B.S. (Higher Chemical College RAS, 2002)
Ph.D. (University of California Berkeley, 2007)
Postdoc (ETH Zurich, 2008-2011)
Postdoc (University of Zurich, 2011-2012)
Swiss National Science Foundation Fellowship (University of Mainz and Zurich, 2012-2015)
Office: Pulp & Paper 109C
Phone: (514) 398-2254
Email: rustam.khaliullin [at] mcgill.ca
Our research program is highly interdisciplinary. We utilize advanced methods of quantum mechanics, modern tools of applied mathematics and recent achievements in high-performance computing to solve current fundamental and practical problems at the interface between chemistry, physics, and materials science.
Theory and simulation of energy conversion processes in nanomaterials
One of the major focus of our program is on first-principle computational studies of basic steps of the conversion of solar energy into electricity and chemical fuels in nanomaterials. We simulate electron excitations, charge separation, photo- and thermally induced chemical reactions, and electrochemical processes.
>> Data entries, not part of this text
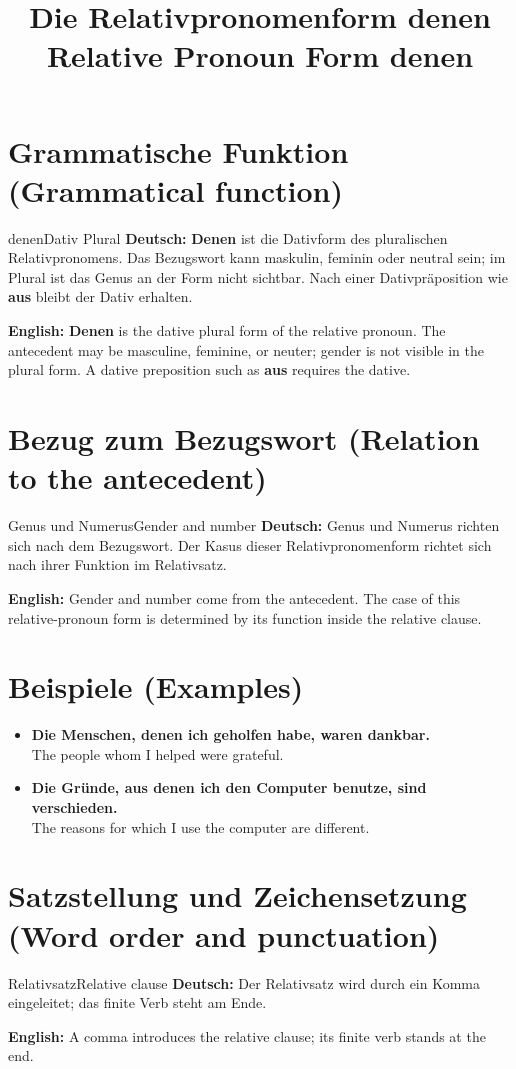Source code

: \documentclass[a4paper,11pt]{article}
\title{Die Relativpronomenform \glqq denen\grqq{}\\\large Relative Pronoun Form \glqq denen\grqq{}}
\date{}
\newcommand{\GermanText}[1]{\textbf{Deutsch: }#1\par}
\newcommand{\EnglishText}[1]{{\small\color{SoftGray}\textbf{English: }#1\par}}
\newcommand{\ExampleItem}[2]{\item \textbf{#1}\\{\small\color{SoftGray}#2}}
\begin{document}
\maketitle
\tableofcontents
\newpage
\section{Grammatische Funktion (Grammatical function)}
\begin{grammarentry}{denen}{Dativ Plural}
\GermanText{\textbf{Denen} ist die Dativform des pluralischen Relativpronomens. Das Bezugswort kann maskulin, feminin oder neutral sein; im Plural ist das Genus an der Form nicht sichtbar. Nach einer Dativpräposition wie \textbf{aus} bleibt der Dativ erhalten.}
\EnglishText{\textbf{Denen} is the dative plural form of the relative pronoun. The antecedent may be masculine, feminine, or neuter; gender is not visible in the plural form. A dative preposition such as \textbf{aus} requires the dative.}
\end{grammarentry}
\section{Bezug zum Bezugswort (Relation to the antecedent)}
\begin{grammarentry}{Genus und Numerus}{Gender and number}
\GermanText{Genus und Numerus richten sich nach dem Bezugswort. Der Kasus dieser Relativpronomenform richtet sich nach ihrer Funktion im Relativsatz.}
\EnglishText{Gender and number come from the antecedent. The case of this relative-pronoun form is determined by its function inside the relative clause.}
\end{grammarentry}
\section{Beispiele (Examples)}
\begin{exbox}\begin{itemize}
\ExampleItem{Die Menschen, denen ich geholfen habe, waren dankbar.}{The people whom I helped were grateful.}
\ExampleItem{Die Gründe, aus denen ich den Computer benutze, sind verschieden.}{The reasons for which I use the computer are different.}
\end{itemize}\end{exbox}
\section{Satzstellung und Zeichensetzung (Word order and punctuation)}
\begin{grammarentry}{Relativsatz}{Relative clause}
\GermanText{Der Relativsatz wird durch ein Komma eingeleitet; das finite Verb steht am Ende.}
\EnglishText{A comma introduces the relative clause; its finite verb stands at the end.}
\end{grammarentry}
\end{document}
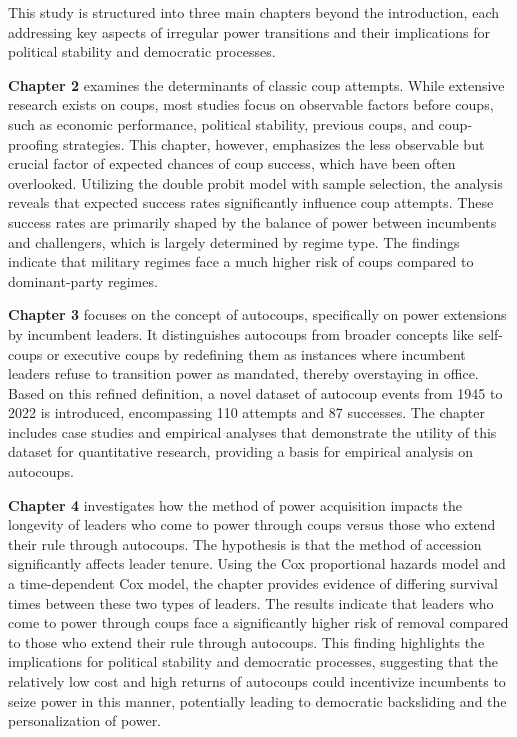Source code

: \documentclass[
  12pt,
]{report}
\begin{document}
This study is structured into three main chapters beyond the
introduction, each addressing key aspects of irregular power transitions
and their implications for political stability and democratic processes.

\textbf{Chapter 2} examines the determinants of classic coup attempts.
While extensive research exists on coups, most studies focus on
observable factors before coups, such as economic performance, political
stability, previous coups, and coup-proofing strategies. This chapter,
however, emphasizes the less observable but crucial factor of expected
chances of coup success, which have been often overlooked. Utilizing the
double probit model with sample selection, the analysis reveals that
expected success rates significantly influence coup attempts. These
success rates are primarily shaped by the balance of power between
incumbents and challengers, which is largely determined by regime type.
The findings indicate that military regimes face a much higher risk of
coups compared to dominant-party regimes.

\textbf{Chapter 3} focuses on the concept of autocoups, specifically on
power extensions by incumbent leaders. It distinguishes autocoups from
broader concepts like self-coups or executive coups by redefining them
as instances where incumbent leaders refuse to transition power as
mandated, thereby overstaying in office. Based on this refined
definition, a novel dataset of autocoup events from 1945 to 2022 is
introduced, encompassing 110 attempts and 87 successes. The chapter
includes case studies and empirical analyses that demonstrate the
utility of this dataset for quantitative research, providing a basis for
empirical analysis on autocoups.

\textbf{Chapter 4} investigates how the method of power acquisition
impacts the longevity of leaders who come to power through coups versus
those who extend their rule through autocoups. The hypothesis is that
the method of accession significantly affects leader tenure. Using the
Cox proportional hazards model and a time-dependent Cox model, the
chapter provides evidence of differing survival times between these two
types of leaders. The results indicate that leaders who come to power
through coups face a significantly higher risk of removal compared to
those who extend their rule through autocoups. This finding highlights
the implications for political stability and democratic processes,
suggesting that the relatively low cost and high returns of autocoups
could incentivize incumbents to seize power in this manner, potentially
leading to democratic backsliding and the personalization of power.
\end{document}
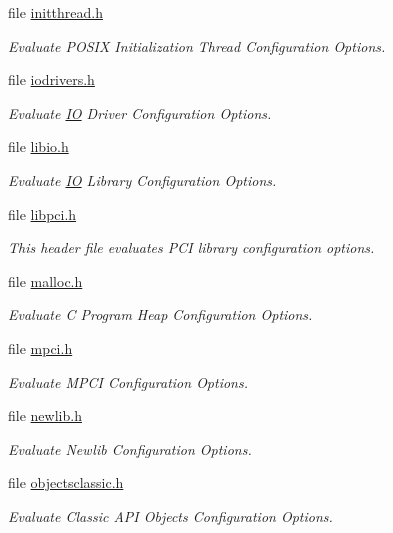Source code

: \begin{DoxyCompactItemize}
file \mbox{\hyperlink{initthread_8h}{initthread.\+h}}
\begin{DoxyCompactList}\small\item\em Evaluate P\+O\+S\+IX Initialization Thread Configuration Options. \end{DoxyCompactList}\item 
file \mbox{\hyperlink{iodrivers_8h}{iodrivers.\+h}}
\begin{DoxyCompactList}\small\item\em Evaluate \mbox{\hyperlink{structIO}{IO}} Driver Configuration Options. \end{DoxyCompactList}\item 
file \mbox{\hyperlink{confdefs_2libio_8h}{libio.\+h}}
\begin{DoxyCompactList}\small\item\em Evaluate \mbox{\hyperlink{structIO}{IO}} Library Configuration Options. \end{DoxyCompactList}\item 
file \mbox{\hyperlink{libpci_8h}{libpci.\+h}}
\begin{DoxyCompactList}\small\item\em This header file evaluates P\+CI library configuration options. \end{DoxyCompactList}\item 
file \mbox{\hyperlink{confdefs_2malloc_8h}{malloc.\+h}}
\begin{DoxyCompactList}\small\item\em Evaluate C Program Heap Configuration Options. \end{DoxyCompactList}\item 
file \mbox{\hyperlink{cpukit_2include_2rtems_2confdefs_2mpci_8h}{mpci.\+h}}
\begin{DoxyCompactList}\small\item\em Evaluate M\+P\+CI Configuration Options. \end{DoxyCompactList}\item 
file \mbox{\hyperlink{newlib_8h}{newlib.\+h}}
\begin{DoxyCompactList}\small\item\em Evaluate Newlib Configuration Options. \end{DoxyCompactList}\item 
file \mbox{\hyperlink{objectsclassic_8h}{objectsclassic.\+h}}
\begin{DoxyCompactList}\small\item\em Evaluate Classic A\+PI Objects Configuration Options. \end{DoxyCompactList}\item 

\end{DoxyCompactItemize}
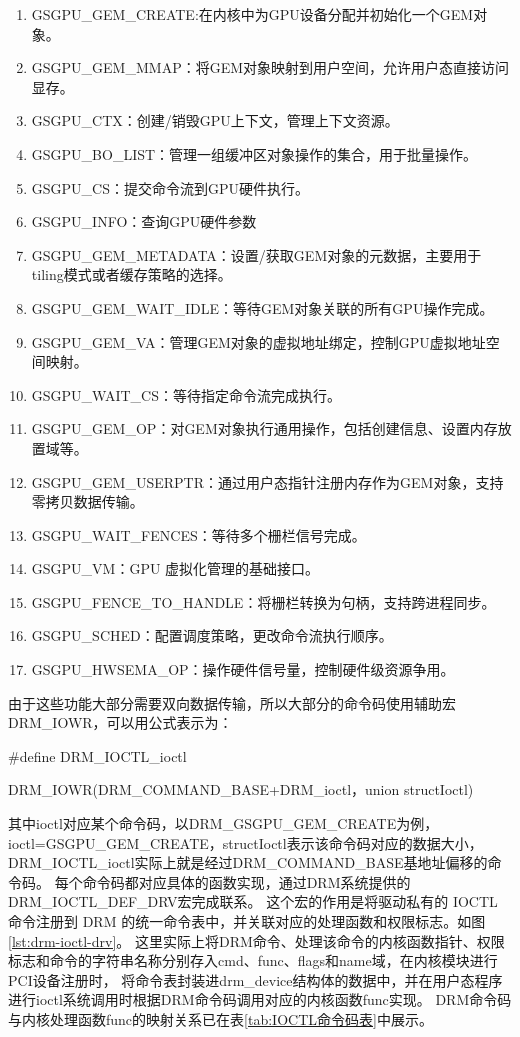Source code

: \begin{enumerate}[1)]
  \item GSGPU\_GEM\_CREATE:在内核中为GPU设备分配并初始化一个GEM对象。
  \item GSGPU\_GEM\_MMAP：将GEM对象映射到用户空间，允许用户态直接访问显存。
  \item GSGPU\_CTX：创建/销毁GPU上下文，管理上下文资源。
  \item GSGPU\_BO\_LIST：管理一组缓冲区对象操作的集合，用于批量操作。
  \item GSGPU\_CS：提交命令流到GPU硬件执行。
  \item GSGPU\_INFO：查询GPU硬件参数
  \item GSGPU\_GEM\_METADATA：设置/获取GEM对象的元数据，主要用于tiling模式或者缓存策略的选择。
  \item GSGPU\_GEM\_WAIT\_IDLE：等待GEM对象关联的所有GPU操作完成。
  \item GSGPU\_GEM\_VA：管理GEM对象的虚拟地址绑定，控制GPU虚拟地址空间映射。
  \item GSGPU\_WAIT\_CS：等待指定命令流完成执行。
  \item GSGPU\_GEM\_OP：对GEM对象执行通用操作，包括创建信息、设置内存放置域等。
  \item GSGPU\_GEM\_USERPTR：通过用户态指针注册内存作为GEM对象，支持零拷贝数据传输。
  \item GSGPU\_WAIT\_FENCES：等待多个栅栏信号完成。
  \item GSGPU\_VM：GPU 虚拟化管理的基础接口。
  \item GSGPU\_FENCE\_TO\_HANDLE：将栅栏转换为句柄，支持跨进程同步。
  \item GSGPU\_SCHED：配置调度策略，更改命令流执行顺序。
  \item GSGPU\_HWSEMA\_OP：操作硬件信号量，控制硬件级资源争用。
\end{enumerate}
由于这些功能大部分需要双向数据传输，所以大部分的命令码使用辅助宏DRM\_IOWR，可以用公式表示为：

\#define DRM\_IOCTL\_ioctl

 DRM\_IOWR(DRM\_COMMAND\_BASE+DRM\_ioctl，union structIoctl)

其中ioctl对应某个命令码，以DRM\_GSGPU\_GEM\_CREATE为例，ioctl=GSGPU\_GEM\_CREATE，structIoctl表示该命令码对应的数据大小，
DRM\_IOCTL\_ioctl实际上就是经过DRM\_COMMAND\_BASE基地址偏移的命令码。
每个命令码都对应具体的函数实现，通过DRM系统提供的DRM\_IOCTL\_DEF\_DRV宏完成联系。
这个宏的作用是将驱动私有的 IOCTL 命令注册到 DRM 的统一命令表中，并关联对应的处理函数和权限标志。如图\ref{lst:drm-ioctl-drv}。
这里实际上将DRM命令、处理该命令的内核函数指针、权限标志和命令的字符串名称分别存入cmd、func、flags和name域，在内核模块进行PCI设备注册时，
将命令表封装进drm\_device结构体的数据中，并在用户态程序进行ioctl系统调用时根据DRM命令码调用对应的内核函数func实现。
DRM命令码与内核处理函数func的映射关系已在表\ref{tab:IOCTL命令码表}中展示。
The main objective of this research is to reveal microscopic origins of several poorly understood and thus largely unexploited nanoscale effects that have a potential to advance several important clean renewable energy technologies: photovoltaics, photocatalysis, and electrochemistry.
To overcome major obstacles that severely limit first-principle computational studies of these processes on the nanoscale, we develop a new class of electronic structure methods for nanoscale simulations. Our theoretical methods exploit a compact localized representation of electrons to provide two key advantages over existing simulation techniques: (a) an unprecedented computational efficiency of simulations in the ground and excited electronic states, (b) a deep physical insight into fundamental relations between microscopic phenomena and observed properties of nanomaterials.
The long-term goal of our research is not only to provide reliable quantitative characteristics of important elementary energy conversion steps (e.g. rate constants, free energies), which can be directly related to key macroscopic properties of nanomaterials, but also to suggest innovative strategies for engineering superior devices for clean renewable energy applications.